▶ **YOUR INSTRUCTIONS**
Within the listing below, count the lines that have the string "open". Answer with that number only.

▶ **ENTRIES SHOWN**
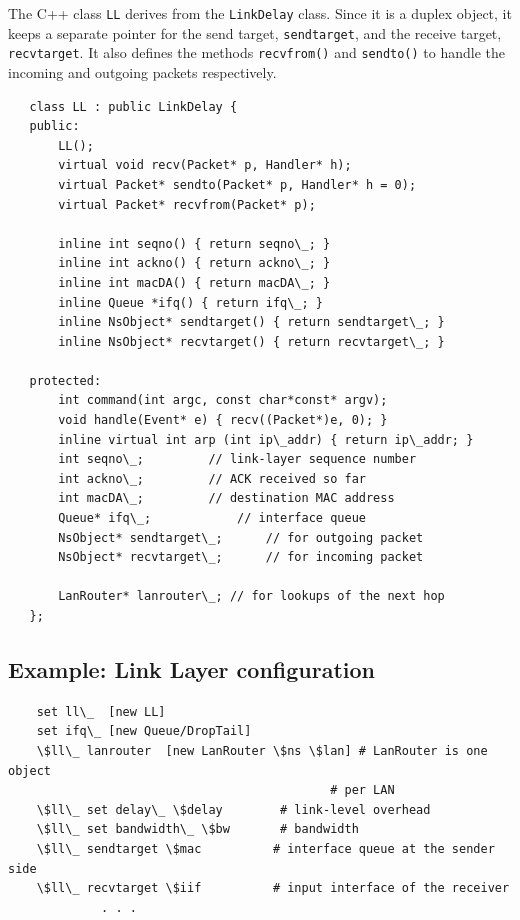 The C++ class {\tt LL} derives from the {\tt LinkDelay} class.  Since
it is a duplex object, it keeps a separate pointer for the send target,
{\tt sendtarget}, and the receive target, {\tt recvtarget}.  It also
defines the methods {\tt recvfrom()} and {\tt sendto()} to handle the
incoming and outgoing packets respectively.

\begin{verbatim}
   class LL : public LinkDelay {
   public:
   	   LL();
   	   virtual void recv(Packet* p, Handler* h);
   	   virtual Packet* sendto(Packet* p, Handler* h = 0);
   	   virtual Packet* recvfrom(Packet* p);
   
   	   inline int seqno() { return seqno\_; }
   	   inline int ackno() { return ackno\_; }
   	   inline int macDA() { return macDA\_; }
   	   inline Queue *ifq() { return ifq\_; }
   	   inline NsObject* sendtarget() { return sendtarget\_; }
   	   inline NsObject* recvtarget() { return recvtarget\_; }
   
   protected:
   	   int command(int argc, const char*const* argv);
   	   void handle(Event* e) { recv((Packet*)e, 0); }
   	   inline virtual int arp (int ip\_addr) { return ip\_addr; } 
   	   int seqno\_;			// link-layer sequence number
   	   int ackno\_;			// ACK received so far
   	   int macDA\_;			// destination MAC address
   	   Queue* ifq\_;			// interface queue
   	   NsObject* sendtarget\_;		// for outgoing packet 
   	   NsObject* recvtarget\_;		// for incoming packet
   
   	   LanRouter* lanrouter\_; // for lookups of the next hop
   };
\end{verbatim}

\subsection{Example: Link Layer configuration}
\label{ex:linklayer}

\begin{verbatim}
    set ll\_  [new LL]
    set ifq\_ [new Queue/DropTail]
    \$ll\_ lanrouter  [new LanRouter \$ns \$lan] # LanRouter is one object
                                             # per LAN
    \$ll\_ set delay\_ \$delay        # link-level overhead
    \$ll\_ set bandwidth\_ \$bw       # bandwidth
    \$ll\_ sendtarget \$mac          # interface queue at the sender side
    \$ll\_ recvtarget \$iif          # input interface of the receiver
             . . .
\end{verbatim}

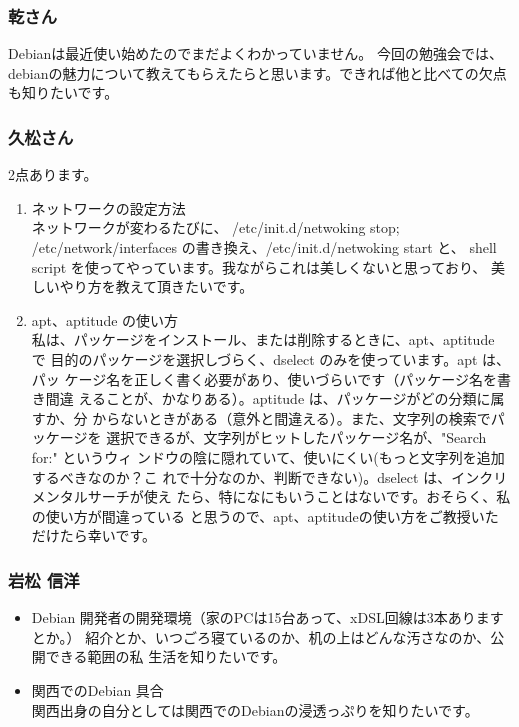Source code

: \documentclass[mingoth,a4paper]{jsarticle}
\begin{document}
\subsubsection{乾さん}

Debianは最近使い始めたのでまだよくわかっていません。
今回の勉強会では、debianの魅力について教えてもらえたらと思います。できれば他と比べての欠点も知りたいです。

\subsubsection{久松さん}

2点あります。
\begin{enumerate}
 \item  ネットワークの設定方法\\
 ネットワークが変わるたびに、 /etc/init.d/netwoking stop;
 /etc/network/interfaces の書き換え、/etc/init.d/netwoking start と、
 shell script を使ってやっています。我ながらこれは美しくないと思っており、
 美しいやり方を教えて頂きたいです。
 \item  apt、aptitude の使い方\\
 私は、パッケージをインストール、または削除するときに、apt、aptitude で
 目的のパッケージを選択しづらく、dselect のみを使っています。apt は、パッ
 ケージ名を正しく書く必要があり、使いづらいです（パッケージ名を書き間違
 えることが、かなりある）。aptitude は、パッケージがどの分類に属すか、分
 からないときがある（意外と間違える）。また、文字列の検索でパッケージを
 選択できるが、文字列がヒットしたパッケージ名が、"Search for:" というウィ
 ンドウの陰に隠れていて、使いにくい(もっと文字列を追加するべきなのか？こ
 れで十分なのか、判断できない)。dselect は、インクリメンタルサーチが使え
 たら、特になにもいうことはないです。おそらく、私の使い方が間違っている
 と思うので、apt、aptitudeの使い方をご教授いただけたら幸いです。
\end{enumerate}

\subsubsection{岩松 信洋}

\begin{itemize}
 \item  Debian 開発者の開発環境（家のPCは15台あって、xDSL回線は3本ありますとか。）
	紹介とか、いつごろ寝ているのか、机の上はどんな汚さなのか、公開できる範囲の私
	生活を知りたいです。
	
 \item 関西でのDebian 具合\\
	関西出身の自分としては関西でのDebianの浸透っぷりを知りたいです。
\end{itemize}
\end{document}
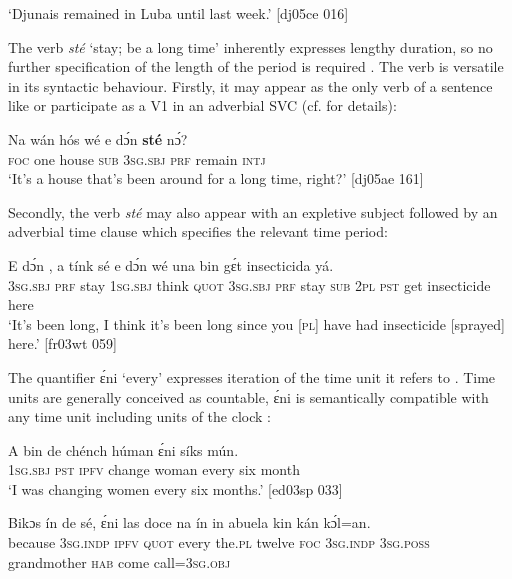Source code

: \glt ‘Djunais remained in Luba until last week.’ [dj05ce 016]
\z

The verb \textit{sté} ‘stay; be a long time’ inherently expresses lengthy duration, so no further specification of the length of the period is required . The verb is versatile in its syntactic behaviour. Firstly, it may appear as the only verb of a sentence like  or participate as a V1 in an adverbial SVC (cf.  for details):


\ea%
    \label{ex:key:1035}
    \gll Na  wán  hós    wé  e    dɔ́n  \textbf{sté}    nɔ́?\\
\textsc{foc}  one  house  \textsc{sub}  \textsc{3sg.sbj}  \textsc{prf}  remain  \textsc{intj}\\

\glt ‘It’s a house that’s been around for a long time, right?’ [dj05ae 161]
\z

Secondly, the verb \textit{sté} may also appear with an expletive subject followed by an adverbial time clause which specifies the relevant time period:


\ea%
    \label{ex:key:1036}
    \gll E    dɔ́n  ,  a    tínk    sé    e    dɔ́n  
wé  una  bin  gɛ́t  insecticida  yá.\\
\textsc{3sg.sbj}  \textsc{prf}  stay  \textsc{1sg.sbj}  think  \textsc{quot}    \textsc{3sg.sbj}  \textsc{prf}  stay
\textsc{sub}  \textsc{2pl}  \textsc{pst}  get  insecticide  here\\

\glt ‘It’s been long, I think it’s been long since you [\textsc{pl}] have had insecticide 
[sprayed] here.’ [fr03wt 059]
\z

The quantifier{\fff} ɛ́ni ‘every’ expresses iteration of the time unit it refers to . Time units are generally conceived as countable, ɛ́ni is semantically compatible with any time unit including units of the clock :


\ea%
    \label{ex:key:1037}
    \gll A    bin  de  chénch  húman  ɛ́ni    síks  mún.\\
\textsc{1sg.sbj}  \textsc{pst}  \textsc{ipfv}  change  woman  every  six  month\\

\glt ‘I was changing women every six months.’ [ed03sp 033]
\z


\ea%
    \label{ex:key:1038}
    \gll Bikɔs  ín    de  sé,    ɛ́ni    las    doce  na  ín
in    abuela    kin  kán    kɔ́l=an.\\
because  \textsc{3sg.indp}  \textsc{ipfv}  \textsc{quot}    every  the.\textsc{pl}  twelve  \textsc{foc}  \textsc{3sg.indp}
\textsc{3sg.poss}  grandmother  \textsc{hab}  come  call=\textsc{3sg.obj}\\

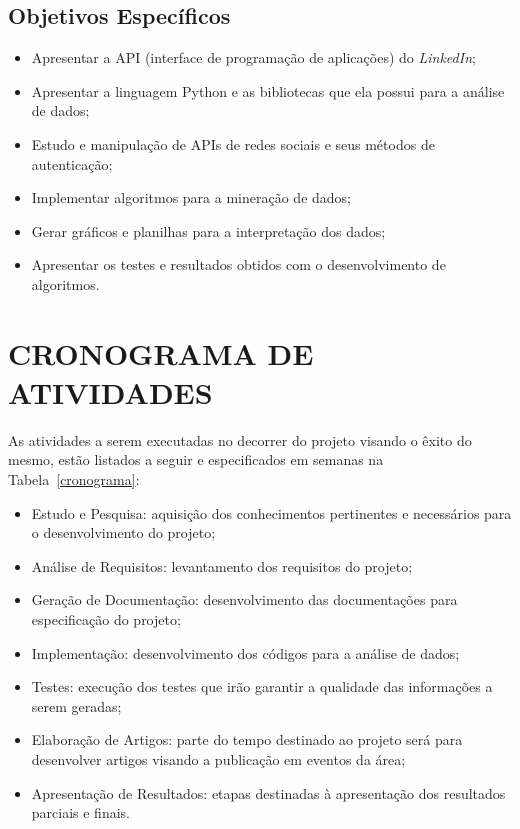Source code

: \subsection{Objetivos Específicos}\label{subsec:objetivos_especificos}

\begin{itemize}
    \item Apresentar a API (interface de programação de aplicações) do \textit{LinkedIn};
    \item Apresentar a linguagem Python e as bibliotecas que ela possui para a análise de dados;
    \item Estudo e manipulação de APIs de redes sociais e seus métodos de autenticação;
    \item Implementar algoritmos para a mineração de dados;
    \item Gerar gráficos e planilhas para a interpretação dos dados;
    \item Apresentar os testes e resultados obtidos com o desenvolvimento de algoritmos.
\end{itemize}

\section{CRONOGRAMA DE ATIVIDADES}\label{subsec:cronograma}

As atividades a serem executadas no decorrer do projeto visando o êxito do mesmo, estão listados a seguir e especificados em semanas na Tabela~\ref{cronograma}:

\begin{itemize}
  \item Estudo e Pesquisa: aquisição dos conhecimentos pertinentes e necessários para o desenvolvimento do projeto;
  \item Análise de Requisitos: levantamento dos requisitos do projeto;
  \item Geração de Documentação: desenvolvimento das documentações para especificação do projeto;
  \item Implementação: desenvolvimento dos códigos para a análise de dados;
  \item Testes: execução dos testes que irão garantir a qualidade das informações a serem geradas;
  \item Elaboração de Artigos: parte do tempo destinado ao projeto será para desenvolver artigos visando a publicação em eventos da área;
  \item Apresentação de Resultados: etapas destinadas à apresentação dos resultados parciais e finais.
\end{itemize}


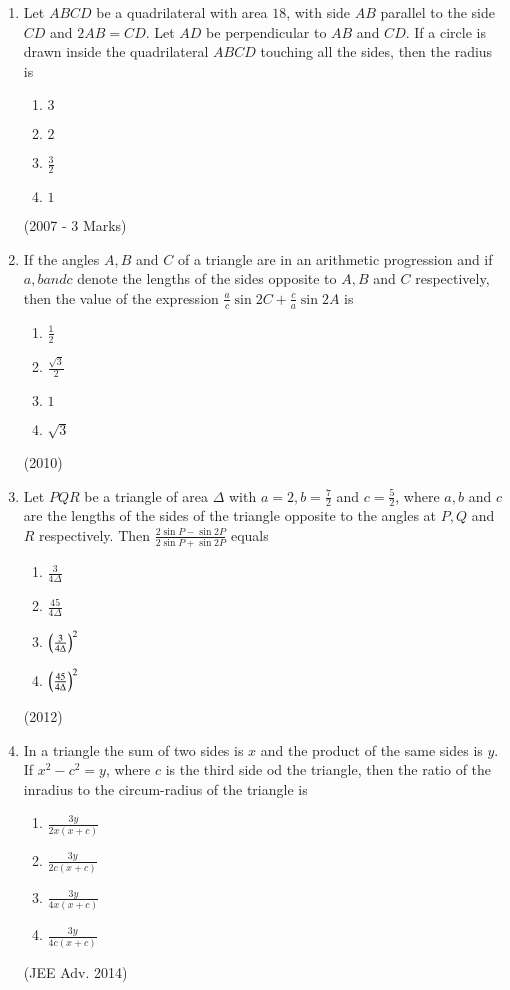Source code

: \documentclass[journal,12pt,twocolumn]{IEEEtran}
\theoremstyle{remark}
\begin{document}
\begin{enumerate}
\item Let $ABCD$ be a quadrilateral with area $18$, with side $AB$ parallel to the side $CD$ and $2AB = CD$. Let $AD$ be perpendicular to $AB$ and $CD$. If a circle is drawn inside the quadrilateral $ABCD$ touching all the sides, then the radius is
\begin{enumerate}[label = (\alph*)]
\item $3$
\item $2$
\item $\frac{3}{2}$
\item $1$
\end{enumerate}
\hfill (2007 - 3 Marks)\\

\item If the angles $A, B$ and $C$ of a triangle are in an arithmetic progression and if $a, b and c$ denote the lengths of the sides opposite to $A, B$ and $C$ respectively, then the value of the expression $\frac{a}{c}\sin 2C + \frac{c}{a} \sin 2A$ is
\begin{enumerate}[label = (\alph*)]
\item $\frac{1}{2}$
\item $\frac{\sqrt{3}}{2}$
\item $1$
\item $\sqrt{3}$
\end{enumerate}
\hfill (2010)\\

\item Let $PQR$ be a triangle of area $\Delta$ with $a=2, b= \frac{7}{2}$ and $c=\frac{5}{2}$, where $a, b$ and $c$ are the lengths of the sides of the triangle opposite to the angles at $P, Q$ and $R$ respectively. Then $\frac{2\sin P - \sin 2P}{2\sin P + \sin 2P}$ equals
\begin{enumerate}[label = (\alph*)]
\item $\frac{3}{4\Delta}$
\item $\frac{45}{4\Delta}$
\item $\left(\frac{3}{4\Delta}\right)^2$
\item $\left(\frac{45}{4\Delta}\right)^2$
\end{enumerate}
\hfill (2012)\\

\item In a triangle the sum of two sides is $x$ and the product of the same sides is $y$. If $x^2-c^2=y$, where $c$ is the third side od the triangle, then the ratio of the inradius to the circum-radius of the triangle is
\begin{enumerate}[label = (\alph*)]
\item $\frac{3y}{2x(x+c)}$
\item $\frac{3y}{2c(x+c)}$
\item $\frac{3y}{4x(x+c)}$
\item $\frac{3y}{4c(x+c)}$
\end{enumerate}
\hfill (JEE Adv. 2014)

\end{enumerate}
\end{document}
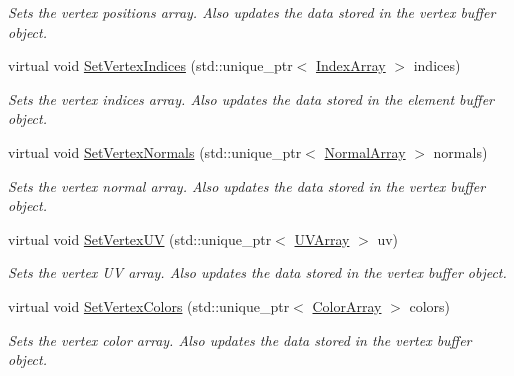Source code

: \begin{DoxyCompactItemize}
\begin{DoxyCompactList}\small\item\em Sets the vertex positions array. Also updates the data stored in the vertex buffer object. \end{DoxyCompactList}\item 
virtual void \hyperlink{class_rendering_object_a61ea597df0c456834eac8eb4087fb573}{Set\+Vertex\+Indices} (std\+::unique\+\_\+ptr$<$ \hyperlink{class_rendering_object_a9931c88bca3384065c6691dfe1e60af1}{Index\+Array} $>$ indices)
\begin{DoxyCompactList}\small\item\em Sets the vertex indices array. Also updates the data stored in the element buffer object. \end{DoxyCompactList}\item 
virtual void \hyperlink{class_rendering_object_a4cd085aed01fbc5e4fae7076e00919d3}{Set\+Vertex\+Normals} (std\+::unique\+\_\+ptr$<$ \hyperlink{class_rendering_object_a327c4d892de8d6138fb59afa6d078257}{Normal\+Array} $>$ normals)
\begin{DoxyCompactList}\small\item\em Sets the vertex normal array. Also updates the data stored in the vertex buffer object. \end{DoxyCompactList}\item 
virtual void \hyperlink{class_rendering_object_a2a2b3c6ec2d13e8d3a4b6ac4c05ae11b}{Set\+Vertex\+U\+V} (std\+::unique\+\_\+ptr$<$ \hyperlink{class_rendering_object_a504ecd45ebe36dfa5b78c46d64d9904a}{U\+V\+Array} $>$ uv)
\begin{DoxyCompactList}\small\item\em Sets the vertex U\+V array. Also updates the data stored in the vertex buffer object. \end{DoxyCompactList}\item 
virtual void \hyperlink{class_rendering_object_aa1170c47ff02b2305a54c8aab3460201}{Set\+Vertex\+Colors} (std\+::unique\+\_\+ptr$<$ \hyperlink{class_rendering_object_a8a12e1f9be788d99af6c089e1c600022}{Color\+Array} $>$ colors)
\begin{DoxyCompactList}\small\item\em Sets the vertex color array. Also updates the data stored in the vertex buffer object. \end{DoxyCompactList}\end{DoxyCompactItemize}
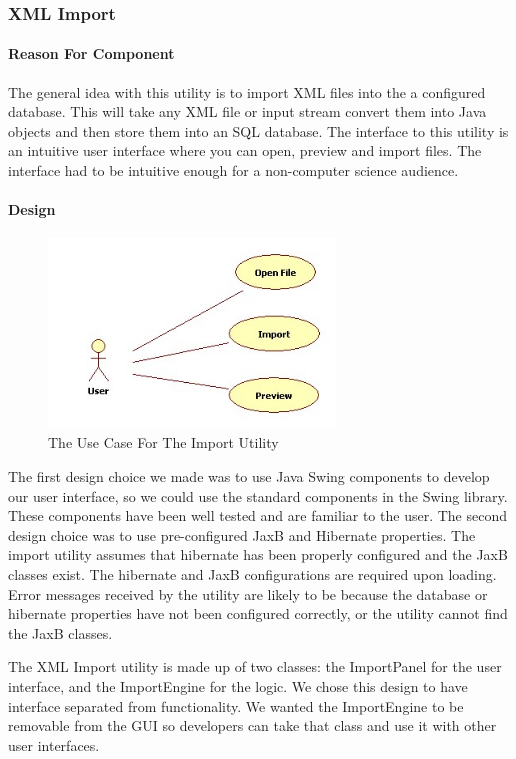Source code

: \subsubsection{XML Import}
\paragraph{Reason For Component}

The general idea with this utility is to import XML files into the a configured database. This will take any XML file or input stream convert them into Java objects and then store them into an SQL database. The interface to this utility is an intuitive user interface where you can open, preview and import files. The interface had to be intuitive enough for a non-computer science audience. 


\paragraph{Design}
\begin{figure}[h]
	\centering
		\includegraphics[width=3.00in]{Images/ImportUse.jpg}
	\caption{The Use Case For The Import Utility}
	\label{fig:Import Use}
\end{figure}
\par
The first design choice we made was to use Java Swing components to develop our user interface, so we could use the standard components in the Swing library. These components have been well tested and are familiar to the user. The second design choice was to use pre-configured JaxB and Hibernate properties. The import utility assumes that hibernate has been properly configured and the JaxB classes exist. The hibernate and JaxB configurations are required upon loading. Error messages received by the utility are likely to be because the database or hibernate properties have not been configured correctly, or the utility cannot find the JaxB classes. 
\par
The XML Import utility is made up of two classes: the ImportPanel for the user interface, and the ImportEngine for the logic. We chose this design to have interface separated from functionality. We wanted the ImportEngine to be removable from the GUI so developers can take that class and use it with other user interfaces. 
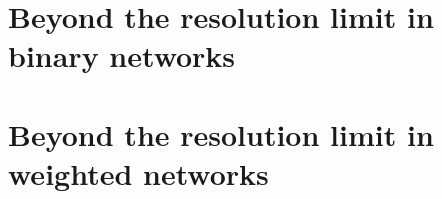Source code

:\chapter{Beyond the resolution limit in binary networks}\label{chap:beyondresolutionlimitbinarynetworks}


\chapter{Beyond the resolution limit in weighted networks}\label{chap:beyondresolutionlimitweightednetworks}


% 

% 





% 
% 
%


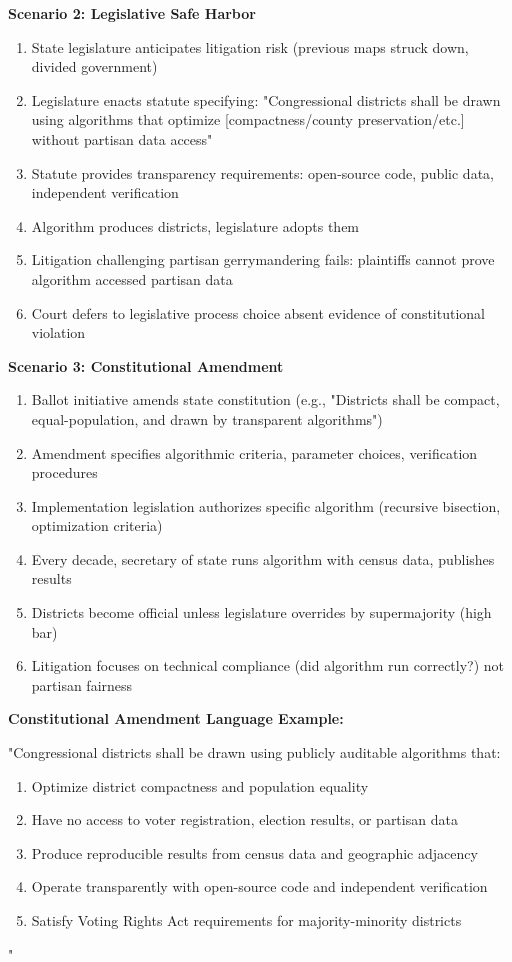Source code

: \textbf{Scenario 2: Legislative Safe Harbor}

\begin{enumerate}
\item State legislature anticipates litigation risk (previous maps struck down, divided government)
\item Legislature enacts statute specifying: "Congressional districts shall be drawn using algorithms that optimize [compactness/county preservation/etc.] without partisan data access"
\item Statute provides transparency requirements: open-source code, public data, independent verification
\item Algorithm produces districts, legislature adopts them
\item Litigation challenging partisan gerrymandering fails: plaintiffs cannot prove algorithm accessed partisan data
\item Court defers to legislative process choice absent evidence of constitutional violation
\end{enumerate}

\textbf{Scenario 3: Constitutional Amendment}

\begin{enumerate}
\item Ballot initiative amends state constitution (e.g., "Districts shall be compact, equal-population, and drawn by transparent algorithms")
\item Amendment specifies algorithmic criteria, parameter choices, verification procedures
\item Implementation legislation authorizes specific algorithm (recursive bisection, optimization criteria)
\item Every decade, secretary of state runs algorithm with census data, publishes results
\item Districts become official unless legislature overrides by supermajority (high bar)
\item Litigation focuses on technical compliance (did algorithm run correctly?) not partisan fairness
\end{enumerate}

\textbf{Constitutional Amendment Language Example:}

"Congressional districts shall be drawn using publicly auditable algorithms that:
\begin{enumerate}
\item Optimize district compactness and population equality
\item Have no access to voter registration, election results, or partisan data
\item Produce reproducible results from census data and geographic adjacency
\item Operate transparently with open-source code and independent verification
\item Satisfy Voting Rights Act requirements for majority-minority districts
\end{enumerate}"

▶ **RESULT OF THIS EXERCISE**
3